Exercise> Give again, exactly as written, each line of the material below starting at the line that contains "-- with MySQL" and ending at the line that contains "actual software licence". Both ends count, and no other line does.

Input material>
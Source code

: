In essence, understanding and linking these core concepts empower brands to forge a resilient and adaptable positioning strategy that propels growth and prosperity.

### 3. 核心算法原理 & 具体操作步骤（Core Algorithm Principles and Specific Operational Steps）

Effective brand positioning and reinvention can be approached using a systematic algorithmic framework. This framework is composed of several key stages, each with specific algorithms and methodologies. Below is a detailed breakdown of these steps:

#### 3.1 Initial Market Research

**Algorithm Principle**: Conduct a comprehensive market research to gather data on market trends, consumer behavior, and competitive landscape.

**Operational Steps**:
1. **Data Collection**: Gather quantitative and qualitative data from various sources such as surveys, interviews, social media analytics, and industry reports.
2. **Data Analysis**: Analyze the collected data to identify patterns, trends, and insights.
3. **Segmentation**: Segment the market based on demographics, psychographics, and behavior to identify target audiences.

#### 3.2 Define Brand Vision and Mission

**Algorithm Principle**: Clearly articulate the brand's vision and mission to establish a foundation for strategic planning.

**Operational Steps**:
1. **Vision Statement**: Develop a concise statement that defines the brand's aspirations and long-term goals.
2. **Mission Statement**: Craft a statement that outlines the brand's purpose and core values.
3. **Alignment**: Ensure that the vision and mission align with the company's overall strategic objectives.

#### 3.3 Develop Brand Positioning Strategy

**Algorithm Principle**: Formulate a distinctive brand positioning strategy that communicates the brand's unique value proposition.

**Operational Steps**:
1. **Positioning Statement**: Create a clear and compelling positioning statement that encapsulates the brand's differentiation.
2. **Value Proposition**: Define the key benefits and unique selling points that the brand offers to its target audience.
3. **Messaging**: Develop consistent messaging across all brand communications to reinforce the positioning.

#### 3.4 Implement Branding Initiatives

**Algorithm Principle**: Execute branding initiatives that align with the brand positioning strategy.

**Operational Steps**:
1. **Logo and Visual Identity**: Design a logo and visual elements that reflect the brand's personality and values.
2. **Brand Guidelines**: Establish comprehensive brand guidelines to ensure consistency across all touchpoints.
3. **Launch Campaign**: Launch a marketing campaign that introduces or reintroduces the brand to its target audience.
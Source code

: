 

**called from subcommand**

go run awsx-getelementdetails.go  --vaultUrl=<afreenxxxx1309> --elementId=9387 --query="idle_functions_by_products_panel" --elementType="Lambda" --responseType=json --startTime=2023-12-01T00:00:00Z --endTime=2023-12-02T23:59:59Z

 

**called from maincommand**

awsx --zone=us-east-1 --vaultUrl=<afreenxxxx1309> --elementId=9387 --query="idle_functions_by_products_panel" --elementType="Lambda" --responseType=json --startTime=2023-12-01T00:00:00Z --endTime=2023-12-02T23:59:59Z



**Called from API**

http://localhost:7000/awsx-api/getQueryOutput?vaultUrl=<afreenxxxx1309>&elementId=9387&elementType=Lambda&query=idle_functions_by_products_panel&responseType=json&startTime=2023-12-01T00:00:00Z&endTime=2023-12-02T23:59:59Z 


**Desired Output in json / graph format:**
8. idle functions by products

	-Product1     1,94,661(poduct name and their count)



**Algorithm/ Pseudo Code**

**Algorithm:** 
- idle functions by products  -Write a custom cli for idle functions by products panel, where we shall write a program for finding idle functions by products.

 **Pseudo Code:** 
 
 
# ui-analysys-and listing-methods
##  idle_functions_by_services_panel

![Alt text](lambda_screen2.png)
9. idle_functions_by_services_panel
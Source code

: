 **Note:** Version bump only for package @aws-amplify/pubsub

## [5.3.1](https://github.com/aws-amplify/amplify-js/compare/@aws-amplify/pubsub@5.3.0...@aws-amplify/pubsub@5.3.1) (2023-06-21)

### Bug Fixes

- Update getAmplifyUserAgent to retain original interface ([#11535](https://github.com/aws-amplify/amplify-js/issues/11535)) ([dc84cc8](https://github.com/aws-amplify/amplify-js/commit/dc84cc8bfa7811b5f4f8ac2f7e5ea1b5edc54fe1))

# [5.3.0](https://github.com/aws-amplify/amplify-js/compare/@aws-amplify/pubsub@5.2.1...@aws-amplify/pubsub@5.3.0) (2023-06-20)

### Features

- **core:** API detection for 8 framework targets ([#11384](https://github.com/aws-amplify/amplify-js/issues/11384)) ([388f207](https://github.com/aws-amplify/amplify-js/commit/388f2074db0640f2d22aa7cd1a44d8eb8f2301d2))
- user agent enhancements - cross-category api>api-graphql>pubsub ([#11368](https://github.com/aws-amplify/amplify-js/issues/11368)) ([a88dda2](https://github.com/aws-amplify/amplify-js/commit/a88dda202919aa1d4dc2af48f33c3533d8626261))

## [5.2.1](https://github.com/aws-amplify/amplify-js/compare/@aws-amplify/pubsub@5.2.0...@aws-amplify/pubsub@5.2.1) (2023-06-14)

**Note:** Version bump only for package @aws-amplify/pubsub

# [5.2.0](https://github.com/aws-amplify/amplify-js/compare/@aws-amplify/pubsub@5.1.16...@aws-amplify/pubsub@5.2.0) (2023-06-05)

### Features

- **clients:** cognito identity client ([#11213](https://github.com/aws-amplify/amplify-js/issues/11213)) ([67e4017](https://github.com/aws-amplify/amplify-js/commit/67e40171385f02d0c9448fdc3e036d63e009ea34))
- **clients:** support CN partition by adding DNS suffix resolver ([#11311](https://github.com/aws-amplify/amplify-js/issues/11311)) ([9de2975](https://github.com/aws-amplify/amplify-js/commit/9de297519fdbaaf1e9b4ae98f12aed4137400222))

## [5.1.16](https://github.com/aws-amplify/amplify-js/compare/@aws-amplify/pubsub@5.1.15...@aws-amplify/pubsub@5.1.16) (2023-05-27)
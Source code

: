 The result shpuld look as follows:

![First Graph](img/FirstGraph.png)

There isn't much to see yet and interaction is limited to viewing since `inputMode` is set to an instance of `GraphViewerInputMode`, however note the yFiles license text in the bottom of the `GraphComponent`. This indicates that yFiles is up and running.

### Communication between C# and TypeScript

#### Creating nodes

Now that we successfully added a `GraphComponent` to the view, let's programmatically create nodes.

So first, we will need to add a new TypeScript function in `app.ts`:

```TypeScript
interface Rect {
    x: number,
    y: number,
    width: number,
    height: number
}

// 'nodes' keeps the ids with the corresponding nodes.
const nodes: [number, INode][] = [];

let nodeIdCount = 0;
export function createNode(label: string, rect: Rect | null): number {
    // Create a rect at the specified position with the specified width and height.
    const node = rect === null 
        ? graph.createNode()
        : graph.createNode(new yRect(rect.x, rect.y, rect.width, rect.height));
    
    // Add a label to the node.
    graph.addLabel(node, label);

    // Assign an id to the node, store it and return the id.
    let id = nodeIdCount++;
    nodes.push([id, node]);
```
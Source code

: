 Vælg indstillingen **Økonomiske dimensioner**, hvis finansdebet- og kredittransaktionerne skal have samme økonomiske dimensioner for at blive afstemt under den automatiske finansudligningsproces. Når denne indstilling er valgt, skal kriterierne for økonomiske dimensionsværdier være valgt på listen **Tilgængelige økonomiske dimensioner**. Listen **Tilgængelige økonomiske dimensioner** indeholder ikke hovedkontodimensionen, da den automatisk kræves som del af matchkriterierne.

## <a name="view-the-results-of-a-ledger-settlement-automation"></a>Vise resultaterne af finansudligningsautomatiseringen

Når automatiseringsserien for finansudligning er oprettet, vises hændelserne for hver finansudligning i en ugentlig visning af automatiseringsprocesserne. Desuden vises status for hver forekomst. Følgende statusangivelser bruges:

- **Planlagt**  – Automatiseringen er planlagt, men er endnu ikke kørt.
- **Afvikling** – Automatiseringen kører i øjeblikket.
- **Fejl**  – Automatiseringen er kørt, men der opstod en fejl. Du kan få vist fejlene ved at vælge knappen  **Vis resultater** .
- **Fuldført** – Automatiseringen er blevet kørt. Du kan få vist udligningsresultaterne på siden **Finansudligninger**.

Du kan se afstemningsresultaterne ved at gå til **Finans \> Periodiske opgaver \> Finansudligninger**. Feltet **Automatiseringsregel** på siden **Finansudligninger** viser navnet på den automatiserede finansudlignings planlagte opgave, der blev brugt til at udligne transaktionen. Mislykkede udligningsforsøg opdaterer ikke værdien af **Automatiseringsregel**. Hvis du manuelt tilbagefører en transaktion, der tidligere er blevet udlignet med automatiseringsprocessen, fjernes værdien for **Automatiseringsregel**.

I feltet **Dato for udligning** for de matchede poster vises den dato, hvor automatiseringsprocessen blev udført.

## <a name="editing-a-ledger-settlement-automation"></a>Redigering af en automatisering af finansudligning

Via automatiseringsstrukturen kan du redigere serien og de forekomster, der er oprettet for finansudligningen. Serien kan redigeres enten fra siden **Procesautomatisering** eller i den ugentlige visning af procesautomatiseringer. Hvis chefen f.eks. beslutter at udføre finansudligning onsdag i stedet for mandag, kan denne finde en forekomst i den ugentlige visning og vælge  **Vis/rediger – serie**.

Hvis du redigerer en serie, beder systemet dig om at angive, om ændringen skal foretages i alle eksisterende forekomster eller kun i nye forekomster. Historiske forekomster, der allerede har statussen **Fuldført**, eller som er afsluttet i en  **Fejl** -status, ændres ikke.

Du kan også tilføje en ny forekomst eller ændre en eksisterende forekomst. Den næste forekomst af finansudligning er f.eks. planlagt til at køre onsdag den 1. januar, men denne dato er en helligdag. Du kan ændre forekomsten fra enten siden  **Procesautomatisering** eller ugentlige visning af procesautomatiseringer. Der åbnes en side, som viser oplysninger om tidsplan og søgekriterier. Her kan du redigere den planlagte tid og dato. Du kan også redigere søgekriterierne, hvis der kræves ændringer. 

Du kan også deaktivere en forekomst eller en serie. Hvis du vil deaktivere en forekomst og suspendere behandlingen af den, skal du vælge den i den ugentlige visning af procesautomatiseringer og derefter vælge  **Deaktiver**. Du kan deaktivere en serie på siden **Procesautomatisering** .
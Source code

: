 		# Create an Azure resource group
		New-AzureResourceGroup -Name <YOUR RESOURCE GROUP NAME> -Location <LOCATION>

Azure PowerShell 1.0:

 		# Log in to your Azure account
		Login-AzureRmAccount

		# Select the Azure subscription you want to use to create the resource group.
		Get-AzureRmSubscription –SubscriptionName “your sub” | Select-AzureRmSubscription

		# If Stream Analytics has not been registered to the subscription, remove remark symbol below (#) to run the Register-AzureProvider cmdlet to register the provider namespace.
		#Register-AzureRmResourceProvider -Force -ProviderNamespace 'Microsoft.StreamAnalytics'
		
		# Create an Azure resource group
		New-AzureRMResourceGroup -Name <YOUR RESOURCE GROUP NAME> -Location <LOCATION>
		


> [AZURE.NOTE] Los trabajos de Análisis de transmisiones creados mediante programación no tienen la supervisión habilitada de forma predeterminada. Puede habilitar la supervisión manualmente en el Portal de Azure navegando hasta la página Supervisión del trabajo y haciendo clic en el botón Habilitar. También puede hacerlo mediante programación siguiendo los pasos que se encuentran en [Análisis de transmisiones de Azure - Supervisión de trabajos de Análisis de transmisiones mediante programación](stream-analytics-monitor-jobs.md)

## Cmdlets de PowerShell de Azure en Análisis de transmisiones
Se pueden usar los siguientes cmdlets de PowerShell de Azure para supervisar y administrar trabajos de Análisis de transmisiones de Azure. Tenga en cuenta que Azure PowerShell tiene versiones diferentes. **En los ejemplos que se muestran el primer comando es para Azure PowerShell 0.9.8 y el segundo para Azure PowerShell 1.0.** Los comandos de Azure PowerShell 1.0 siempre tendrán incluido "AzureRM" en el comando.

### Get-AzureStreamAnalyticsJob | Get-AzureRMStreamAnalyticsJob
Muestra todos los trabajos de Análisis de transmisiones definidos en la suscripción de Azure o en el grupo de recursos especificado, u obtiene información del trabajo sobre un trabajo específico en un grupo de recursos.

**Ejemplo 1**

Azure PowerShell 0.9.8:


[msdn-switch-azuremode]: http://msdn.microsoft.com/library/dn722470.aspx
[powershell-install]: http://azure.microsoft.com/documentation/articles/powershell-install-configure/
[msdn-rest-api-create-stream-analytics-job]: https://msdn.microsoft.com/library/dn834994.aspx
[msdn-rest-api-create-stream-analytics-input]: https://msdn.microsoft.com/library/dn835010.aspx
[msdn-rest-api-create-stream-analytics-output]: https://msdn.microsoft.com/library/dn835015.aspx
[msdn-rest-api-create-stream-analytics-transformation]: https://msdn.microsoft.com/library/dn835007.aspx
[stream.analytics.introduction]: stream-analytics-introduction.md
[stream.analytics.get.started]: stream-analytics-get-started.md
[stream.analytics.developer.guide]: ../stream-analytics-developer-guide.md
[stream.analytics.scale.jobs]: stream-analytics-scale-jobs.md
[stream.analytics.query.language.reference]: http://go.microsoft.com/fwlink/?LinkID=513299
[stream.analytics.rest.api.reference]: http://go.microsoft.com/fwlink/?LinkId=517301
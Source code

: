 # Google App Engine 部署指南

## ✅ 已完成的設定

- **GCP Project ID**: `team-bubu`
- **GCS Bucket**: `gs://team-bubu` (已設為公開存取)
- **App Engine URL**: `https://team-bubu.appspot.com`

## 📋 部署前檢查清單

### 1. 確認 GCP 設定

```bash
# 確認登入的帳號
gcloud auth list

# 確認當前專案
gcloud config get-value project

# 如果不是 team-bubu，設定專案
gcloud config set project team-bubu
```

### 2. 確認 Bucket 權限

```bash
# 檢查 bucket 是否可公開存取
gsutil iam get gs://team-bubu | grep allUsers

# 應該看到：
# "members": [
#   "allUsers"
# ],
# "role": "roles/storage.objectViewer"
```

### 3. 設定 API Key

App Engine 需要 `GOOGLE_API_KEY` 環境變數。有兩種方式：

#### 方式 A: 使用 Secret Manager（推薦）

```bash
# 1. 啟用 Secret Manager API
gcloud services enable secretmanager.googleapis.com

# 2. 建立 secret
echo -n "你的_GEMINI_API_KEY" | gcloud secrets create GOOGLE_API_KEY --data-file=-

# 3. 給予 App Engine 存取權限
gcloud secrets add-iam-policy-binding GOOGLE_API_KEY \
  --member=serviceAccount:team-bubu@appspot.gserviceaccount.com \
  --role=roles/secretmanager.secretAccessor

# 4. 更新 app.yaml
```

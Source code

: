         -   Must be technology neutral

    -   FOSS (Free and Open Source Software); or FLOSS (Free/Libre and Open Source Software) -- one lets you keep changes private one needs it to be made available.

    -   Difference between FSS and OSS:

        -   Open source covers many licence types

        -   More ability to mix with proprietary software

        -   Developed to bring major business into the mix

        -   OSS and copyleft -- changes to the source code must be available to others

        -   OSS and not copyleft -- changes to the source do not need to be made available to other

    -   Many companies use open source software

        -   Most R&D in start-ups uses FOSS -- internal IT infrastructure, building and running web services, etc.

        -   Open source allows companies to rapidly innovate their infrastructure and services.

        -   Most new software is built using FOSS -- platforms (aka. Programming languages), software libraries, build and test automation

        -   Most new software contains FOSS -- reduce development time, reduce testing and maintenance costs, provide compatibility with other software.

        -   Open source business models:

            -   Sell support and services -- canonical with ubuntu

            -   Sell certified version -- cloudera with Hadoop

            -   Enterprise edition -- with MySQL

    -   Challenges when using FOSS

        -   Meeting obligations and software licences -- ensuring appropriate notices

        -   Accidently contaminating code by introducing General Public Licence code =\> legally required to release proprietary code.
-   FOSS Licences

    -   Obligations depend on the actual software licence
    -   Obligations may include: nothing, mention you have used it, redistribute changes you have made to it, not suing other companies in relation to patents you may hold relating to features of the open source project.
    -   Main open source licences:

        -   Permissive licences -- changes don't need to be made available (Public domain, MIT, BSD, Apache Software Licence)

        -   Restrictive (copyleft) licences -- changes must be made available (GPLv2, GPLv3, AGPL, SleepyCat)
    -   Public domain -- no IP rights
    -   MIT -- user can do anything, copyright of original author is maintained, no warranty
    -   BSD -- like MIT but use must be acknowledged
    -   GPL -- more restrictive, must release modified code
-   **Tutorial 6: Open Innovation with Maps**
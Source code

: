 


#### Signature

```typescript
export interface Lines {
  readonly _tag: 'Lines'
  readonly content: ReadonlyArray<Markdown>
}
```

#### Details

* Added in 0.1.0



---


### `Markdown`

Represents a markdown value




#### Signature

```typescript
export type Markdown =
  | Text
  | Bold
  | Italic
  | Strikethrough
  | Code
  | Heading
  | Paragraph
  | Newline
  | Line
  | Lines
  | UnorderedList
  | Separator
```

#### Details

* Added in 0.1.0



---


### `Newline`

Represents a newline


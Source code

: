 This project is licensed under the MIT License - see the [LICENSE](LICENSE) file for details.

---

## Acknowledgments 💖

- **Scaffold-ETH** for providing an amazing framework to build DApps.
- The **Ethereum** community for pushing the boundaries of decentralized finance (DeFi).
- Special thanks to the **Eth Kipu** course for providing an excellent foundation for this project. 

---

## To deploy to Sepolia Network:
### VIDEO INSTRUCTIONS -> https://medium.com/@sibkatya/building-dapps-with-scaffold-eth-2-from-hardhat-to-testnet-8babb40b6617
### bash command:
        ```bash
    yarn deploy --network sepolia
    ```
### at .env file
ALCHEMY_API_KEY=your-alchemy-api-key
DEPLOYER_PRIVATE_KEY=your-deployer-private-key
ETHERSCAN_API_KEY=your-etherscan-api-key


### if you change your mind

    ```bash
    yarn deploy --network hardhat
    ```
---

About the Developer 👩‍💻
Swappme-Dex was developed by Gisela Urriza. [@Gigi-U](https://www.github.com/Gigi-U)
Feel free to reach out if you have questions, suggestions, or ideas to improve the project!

Solution for this task>
            -   Enterprise edition -- with MySQL

    -   Challenges when using FOSS

        -   Meeting obligations and software licences -- ensuring appropriate notices

        -   Accidently contaminating code by introducing General Public Licence code =\> legally required to release proprietary code.
-   FOSS Licences

    -   Obligations depend on the actual software licence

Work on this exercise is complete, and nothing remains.